* Dataset excerpts
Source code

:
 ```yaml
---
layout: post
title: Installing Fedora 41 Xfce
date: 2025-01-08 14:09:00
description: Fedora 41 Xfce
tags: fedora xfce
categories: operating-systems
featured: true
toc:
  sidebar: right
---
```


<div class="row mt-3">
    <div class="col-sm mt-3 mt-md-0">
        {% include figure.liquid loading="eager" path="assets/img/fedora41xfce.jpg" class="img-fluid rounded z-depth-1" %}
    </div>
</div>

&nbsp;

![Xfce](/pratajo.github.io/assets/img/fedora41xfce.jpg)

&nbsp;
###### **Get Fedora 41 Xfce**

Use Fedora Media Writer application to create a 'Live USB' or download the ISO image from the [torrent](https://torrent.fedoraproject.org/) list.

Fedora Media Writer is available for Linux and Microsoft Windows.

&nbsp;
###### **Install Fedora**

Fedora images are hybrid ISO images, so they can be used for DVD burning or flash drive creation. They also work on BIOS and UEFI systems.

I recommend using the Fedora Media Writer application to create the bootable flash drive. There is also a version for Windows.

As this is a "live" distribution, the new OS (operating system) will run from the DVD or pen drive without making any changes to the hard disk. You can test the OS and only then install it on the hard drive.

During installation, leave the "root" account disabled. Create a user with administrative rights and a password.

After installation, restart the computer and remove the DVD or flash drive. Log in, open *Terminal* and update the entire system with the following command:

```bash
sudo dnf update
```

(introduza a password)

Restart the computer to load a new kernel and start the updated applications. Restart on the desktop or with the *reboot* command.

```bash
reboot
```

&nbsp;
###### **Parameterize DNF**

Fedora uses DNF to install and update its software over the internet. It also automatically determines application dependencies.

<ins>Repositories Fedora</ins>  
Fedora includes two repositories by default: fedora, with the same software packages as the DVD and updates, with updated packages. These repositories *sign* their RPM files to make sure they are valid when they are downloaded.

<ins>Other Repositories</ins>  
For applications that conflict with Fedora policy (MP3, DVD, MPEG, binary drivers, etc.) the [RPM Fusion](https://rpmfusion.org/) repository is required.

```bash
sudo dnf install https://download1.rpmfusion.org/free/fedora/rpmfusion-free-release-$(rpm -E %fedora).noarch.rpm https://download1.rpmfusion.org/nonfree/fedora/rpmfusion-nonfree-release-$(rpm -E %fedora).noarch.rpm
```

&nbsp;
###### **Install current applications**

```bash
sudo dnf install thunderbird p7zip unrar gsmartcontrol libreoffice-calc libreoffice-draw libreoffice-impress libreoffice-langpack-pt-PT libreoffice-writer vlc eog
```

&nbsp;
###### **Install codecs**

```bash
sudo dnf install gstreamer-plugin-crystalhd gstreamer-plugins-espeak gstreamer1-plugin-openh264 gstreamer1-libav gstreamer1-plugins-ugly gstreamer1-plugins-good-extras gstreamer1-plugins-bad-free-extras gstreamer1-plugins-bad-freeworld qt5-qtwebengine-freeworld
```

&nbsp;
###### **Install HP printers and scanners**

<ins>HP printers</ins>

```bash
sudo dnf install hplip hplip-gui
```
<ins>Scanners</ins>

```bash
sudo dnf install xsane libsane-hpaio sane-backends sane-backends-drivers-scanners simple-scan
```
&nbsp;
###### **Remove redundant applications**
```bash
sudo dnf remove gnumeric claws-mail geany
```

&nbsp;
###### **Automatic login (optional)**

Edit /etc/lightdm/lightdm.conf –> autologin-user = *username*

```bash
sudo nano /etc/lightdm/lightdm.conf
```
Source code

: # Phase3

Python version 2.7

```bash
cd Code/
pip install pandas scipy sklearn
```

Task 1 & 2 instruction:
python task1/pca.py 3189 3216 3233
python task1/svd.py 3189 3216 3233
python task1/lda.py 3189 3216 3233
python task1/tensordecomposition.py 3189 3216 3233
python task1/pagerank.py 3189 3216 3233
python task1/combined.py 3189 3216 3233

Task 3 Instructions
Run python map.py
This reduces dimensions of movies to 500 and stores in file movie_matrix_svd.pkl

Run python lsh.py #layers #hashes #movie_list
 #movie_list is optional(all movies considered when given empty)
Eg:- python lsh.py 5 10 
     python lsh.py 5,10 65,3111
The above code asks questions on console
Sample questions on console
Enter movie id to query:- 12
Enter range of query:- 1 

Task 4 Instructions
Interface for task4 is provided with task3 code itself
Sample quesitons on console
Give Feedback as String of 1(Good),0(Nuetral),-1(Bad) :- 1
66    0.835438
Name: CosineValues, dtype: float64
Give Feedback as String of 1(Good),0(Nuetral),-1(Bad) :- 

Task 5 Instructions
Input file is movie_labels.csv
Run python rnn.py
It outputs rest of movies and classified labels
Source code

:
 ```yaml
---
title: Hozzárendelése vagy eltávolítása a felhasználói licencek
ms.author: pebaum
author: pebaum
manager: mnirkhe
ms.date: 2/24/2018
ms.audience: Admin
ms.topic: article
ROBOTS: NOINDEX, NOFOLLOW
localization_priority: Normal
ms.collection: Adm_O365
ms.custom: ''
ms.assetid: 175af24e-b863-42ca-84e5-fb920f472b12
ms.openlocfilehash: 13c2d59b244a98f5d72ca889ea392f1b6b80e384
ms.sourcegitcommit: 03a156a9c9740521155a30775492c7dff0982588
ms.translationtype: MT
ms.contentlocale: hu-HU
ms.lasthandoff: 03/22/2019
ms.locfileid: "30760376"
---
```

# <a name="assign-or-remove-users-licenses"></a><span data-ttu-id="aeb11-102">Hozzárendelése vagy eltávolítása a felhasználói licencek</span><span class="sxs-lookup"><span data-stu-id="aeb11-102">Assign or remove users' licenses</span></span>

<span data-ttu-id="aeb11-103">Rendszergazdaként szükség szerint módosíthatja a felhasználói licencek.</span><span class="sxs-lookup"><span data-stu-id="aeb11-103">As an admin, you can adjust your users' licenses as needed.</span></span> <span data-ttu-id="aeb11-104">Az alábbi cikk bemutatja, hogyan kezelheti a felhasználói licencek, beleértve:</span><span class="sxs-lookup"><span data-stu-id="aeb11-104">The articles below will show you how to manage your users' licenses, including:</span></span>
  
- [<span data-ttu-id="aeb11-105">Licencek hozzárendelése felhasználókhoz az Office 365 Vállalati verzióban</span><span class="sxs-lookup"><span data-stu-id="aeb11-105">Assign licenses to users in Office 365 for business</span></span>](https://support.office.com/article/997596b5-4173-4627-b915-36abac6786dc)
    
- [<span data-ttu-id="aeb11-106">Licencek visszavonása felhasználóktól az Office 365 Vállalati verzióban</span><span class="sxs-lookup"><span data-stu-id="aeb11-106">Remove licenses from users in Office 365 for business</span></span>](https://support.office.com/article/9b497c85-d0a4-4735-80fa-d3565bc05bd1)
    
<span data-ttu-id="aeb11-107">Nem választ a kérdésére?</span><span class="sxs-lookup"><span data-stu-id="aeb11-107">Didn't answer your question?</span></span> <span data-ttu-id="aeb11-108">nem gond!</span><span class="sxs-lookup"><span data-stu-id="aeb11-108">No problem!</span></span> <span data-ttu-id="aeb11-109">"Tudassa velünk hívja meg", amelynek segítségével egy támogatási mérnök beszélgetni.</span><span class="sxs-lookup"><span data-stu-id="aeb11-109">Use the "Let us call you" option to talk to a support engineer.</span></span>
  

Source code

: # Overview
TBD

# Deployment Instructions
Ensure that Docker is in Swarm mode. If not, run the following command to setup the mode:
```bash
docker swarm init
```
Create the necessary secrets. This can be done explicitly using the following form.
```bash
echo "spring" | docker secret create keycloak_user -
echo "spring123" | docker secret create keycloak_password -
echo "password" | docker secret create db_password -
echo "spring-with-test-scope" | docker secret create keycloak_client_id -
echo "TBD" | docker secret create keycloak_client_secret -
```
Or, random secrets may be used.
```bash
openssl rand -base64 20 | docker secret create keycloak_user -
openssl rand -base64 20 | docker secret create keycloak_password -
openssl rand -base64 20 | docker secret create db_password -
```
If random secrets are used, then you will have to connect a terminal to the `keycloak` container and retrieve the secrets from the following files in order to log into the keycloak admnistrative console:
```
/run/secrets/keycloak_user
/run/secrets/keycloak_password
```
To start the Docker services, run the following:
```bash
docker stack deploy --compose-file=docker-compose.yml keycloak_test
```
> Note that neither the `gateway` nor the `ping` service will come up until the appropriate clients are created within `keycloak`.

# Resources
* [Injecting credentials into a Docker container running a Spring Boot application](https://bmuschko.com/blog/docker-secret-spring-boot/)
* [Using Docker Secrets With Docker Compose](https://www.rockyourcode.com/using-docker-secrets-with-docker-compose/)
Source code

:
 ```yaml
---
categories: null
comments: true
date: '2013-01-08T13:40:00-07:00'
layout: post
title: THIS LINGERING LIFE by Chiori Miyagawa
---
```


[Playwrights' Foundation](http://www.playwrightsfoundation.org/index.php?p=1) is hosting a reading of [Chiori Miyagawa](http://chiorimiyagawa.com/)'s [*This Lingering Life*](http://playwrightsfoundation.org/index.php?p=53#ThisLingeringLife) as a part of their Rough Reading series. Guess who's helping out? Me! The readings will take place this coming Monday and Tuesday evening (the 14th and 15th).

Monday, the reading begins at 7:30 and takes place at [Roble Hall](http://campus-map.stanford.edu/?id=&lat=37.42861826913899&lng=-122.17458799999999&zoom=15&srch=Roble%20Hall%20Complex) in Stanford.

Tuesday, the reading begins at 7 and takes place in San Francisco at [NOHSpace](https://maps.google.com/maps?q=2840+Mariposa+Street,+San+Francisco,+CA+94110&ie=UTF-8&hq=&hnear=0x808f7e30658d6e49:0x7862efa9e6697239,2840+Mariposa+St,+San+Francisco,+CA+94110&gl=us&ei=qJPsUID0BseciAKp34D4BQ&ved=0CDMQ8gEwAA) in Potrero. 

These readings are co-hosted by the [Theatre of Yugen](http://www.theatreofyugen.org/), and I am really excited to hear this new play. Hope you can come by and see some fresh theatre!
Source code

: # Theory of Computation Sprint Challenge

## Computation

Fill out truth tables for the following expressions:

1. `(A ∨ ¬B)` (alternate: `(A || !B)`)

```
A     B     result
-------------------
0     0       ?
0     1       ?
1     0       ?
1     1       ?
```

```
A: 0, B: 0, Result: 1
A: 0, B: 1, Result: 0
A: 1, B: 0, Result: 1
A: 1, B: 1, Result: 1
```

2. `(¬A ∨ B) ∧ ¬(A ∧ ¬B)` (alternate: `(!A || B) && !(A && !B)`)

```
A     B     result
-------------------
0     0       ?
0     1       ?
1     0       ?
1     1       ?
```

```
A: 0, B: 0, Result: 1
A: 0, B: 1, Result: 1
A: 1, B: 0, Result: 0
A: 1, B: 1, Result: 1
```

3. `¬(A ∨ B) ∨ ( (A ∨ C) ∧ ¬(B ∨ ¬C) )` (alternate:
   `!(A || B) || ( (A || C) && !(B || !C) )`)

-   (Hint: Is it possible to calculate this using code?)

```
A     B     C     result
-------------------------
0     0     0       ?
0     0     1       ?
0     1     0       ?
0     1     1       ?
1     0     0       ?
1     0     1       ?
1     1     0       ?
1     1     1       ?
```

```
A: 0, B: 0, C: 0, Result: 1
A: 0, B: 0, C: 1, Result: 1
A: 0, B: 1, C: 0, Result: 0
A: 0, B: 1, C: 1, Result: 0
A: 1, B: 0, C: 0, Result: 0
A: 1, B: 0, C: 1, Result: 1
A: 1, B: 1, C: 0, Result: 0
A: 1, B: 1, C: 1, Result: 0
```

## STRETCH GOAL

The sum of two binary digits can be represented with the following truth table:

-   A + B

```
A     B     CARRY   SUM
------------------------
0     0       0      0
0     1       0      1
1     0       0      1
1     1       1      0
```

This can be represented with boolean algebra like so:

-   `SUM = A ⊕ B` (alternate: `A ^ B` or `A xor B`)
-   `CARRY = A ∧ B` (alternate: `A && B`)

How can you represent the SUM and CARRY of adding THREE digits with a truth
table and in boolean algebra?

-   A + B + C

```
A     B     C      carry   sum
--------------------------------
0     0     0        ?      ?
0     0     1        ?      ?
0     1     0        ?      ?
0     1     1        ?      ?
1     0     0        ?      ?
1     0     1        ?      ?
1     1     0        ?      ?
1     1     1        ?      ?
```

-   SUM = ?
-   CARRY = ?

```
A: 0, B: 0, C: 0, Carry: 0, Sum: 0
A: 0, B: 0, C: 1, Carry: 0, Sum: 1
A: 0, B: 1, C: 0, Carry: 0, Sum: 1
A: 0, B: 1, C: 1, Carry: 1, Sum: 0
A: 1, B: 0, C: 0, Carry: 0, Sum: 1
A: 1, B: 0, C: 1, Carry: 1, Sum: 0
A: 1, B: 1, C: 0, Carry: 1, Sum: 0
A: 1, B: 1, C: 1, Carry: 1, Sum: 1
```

* Prompt
Show all lines of the material in which the word "their" can be found.

* Answer to the problem
Fedora includes two repositories by default: fedora, with the same software packages as the DVD and updates, with updated packages. These repositories *sign* their RPM files to make sure they are valid when they are downloaded.
[Playwrights' Foundation](http://www.playwrightsfoundation.org/index.php?p=1) is hosting a reading of [Chiori Miyagawa](http://chiorimiyagawa.com/)'s [*This Lingering Life*](http://playwrightsfoundation.org/index.php?p=53#ThisLingeringLife) as a part of their Rough Reading series. Guess who's helping out? Me! The readings will take place this coming Monday and Tuesday evening (the 14th and 15th).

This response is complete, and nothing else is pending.